Apologies for this belated post. Baltimore Restaurant week was at the end of January, and I went to two places: lunch at the The Wine Market in Locust Point, and back to Bluegrass Tavern in Federal Hill.
At The Wine Market, I started with some cornmeal fried oysters with a bacon buerre blanc. Pretty good.
My main was a seared tuna wrap with kimchee, baby corn, avocado, and soy aioli. Personally, I'm not a huge fan of wraps, but it was lunch, and I liked the idea of kimchee. It came with fried wonton chips and a wasabi dip.
The main reason I went was for dessert, the chocolate pretzel pavé with caramel, topped with malt powder and caramel ice cream.

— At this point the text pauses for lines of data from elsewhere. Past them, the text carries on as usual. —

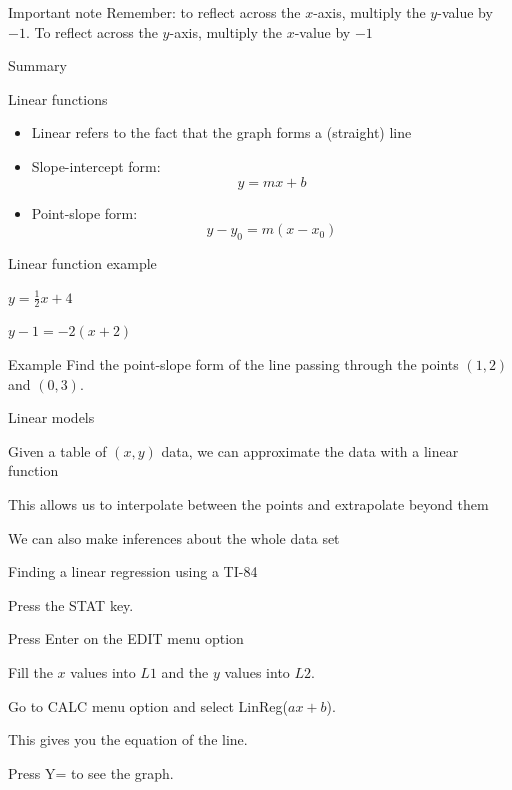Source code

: \documentclass[t]{beamer}
\newenvironment{fpi}
  {\itemize[nolistsep,itemsep=\fill]}
  {\vfill\enditemize}
\begin{document}
\begin{frame}{Important note}
Remember: to reflect across the $x$-axis, multiply the $y$-value by $-1$.
To reflect across the $y$-axis, multiply the $x$-value by $-1$
\end{frame}

\begin{frame}{Summary}
\end{frame}

\begin{frame}{Linear functions}
\begin{itemize}
\item Linear refers to the fact that the graph forms a (straight) line
\vfill
\item Slope-intercept form:
$$y = mx + b$$
\vfill
\item Point-slope form:
$$y - y_0 = m(x - x_0)$$
\vfill
\end{itemize}
\end{frame}

\begin{frame}{Linear function example}
\begin{fpi}
\item $\displaystyle y = \frac{1}{2}x + 4$
\item $\displaystyle y - 1 = -2(x  +2)$
\end{fpi}
\end{frame}


\begin{frame}{Example}
Find the point-slope form of the line passing through the points
$(1,2)$ and $(0,3)$.
\end{frame}

\begin{frame}{Linear models}
\begin{fpi}
\item Given a table of $(x,y)$ data, we can approximate the data
with a linear function
\item This allows us to interpolate between the points and extrapolate beyond them
\item We can also make inferences about the whole data set
\end{fpi}
\end{frame}

\begin{frame}{Finding a linear regression using a TI-84}
\begin{fpi}
\item Press the STAT key.
\item Press Enter on the EDIT menu option
\item Fill the $x$ values into $L1$ and the $y$ values into $L2$.
\item Go to CALC menu option and select LinReg($ax + b$).
\item This gives you the equation of the line.
\item Press Y= to see the graph.
\end{fpi}
\end{frame}
\end{document}
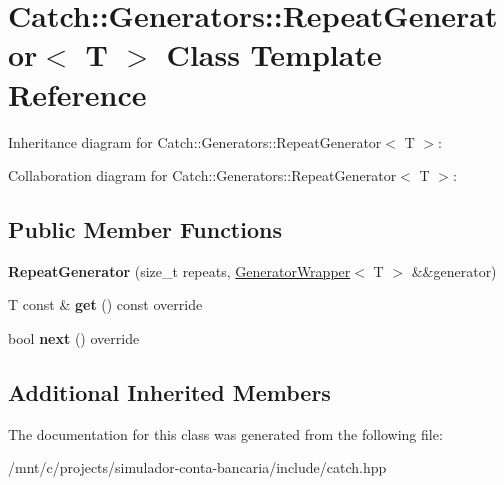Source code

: \hypertarget{classCatch_1_1Generators_1_1RepeatGenerator}{}\section{Catch\+:\+:Generators\+:\+:Repeat\+Generator$<$ T $>$ Class Template Reference}
\label{classCatch_1_1Generators_1_1RepeatGenerator}


Inheritance diagram for Catch\+:\+:Generators\+:\+:Repeat\+Generator$<$ T $>$\+:


Collaboration diagram for Catch\+:\+:Generators\+:\+:Repeat\+Generator$<$ T $>$\+:
\subsection*{Public Member Functions}
\begin{DoxyCompactItemize}
\item 
\mbox{\label{classCatch_1_1Generators_1_1RepeatGenerator_a3aee12c4f9c2c04823ca3c75a20f234f}} 
{\bfseries Repeat\+Generator} (size\+\_\+t repeats, \hyperlink{classCatch_1_1Generators_1_1GeneratorWrapper}{Generator\+Wrapper}$<$ T $>$ \&\&generator)
\item 
\mbox{\label{classCatch_1_1Generators_1_1RepeatGenerator_a43bd573274c9a0cd7f4406a3d0d36d49}} 
T const  \& {\bfseries get} () const override
\item 
\mbox{\label{classCatch_1_1Generators_1_1RepeatGenerator_a24d5c2b1c09d6d220d4bd4c83f222dcb}} 
bool {\bfseries next} () override
\end{DoxyCompactItemize}
\subsection*{Additional Inherited Members}


The documentation for this class was generated from the following file\+:\begin{DoxyCompactItemize}
\item 
/mnt/c/projects/simulador-\/conta-\/bancaria/include/catch.\+hpp\end{DoxyCompactItemize}
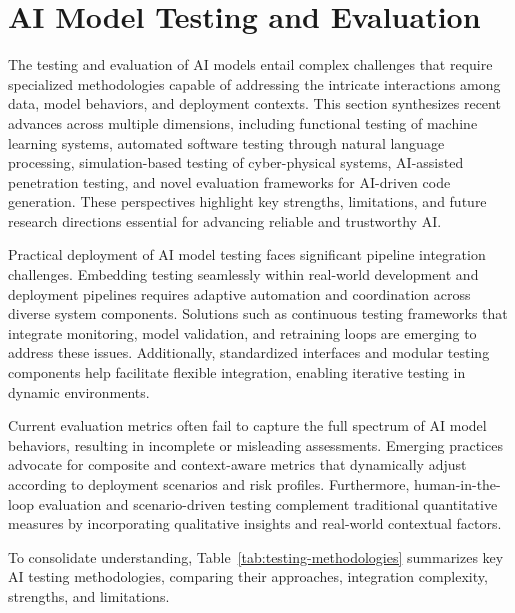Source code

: \documentclass[sigconf]{acmart}
\begin{document}
\section{AI Model Testing and Evaluation}

The testing and evaluation of AI models entail complex challenges that require specialized methodologies capable of addressing the intricate interactions among data, model behaviors, and deployment contexts. This section synthesizes recent advances across multiple dimensions, including functional testing of machine learning systems, automated software testing through natural language processing, simulation-based testing of cyber-physical systems, AI-assisted penetration testing, and novel evaluation frameworks for AI-driven code generation. These perspectives highlight key strengths, limitations, and future research directions essential for advancing reliable and trustworthy AI.

Practical deployment of AI model testing faces significant pipeline integration challenges. Embedding testing seamlessly within real-world development and deployment pipelines requires adaptive automation and coordination across diverse system components. Solutions such as continuous testing frameworks that integrate monitoring, model validation, and retraining loops are emerging to address these issues. Additionally, standardized interfaces and modular testing components help facilitate flexible integration, enabling iterative testing in dynamic environments.

Current evaluation metrics often fail to capture the full spectrum of AI model behaviors, resulting in incomplete or misleading assessments. Emerging practices advocate for composite and context-aware metrics that dynamically adjust according to deployment scenarios and risk profiles. Furthermore, human-in-the-loop evaluation and scenario-driven testing complement traditional quantitative measures by incorporating qualitative insights and real-world contextual factors.

To consolidate understanding, Table~\ref{tab:testing-methodologies} summarizes key AI testing methodologies, comparing their approaches, integration complexity, strengths, and limitations.
\end{document}
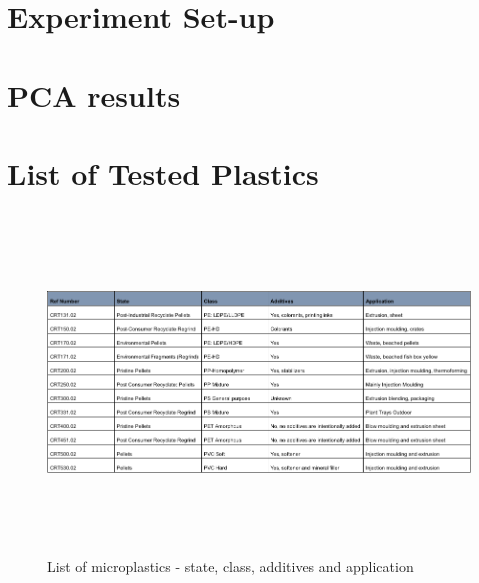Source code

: \begin{appendices}

\chapter{Experiment Set-up}
\label{app:method}


\chapter{PCA results}
\label{app:PCA_res_full}

\chapter{List of Tested Plastics}
\label{app:list_plast}




\begin{figure}
    \centering
    \includegraphics[height = 9cm, angle = 90]{Images/order.png}
    \caption{List of microplastics - state, class, additives and application}
    \label{fig:order}
\end{figure}





\end{appendices}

It was a great combination of salty & sweet.
For the dinner restaurant week menu at Bluegrass, chef decided on three savory courses instead of a dessert. No complaints here as I am a fan of Chef Morrow's skill with meat.
I started with a rutabaga bisque drizzled with pomegranate syrup. It was surprisingly light and tasted very fresh.
Second course was a braised veal cheek topped with almonds and mint served over a cauliflower porridge. The cheek was beautifully braised and incredibly tender, and the cauliflower was a pleasant surrogate for the usual mash.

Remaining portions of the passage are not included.